▶ Required work:
Line for line, return the data exactly, omitting all pictures.

===== Material supplied =====

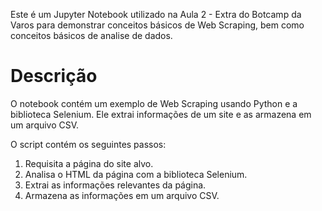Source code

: Este é um Jupyter Notebook utilizado na Aula 2 - Extra do Botcamp da Varos para demonstrar conceitos básicos de Web Scraping, bem como conceitos básicos de analise de dados.

# Descrição
O notebook contém um exemplo de Web Scraping usando Python e a biblioteca Selenium. Ele extrai informações de um site e as armazena em um arquivo CSV.

O script contém os seguintes passos:

1. Requisita a página do site alvo.
2. Analisa o HTML da página com a biblioteca Selenium.
3. Extrai as informações relevantes da página.
4. Armazena as informações em um arquivo CSV.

=====

▶ Output of the task:
Source code

: Este é um Jupyter Notebook utilizado na Aula 2 - Extra do Botcamp da Varos para demonstrar conceitos básicos de Web Scraping, bem como conceitos básicos de analise de dados.

# Descrição
O notebook contém um exemplo de Web Scraping usando Python e a biblioteca Selenium. Ele extrai informações de um site e as armazena em um arquivo CSV.

O script contém os seguintes passos:

1. Requisita a página do site alvo.
2. Analisa o HTML da página com a biblioteca Selenium.
3. Extrai as informações relevantes da página.
4. Armazena as informações em um arquivo CSV.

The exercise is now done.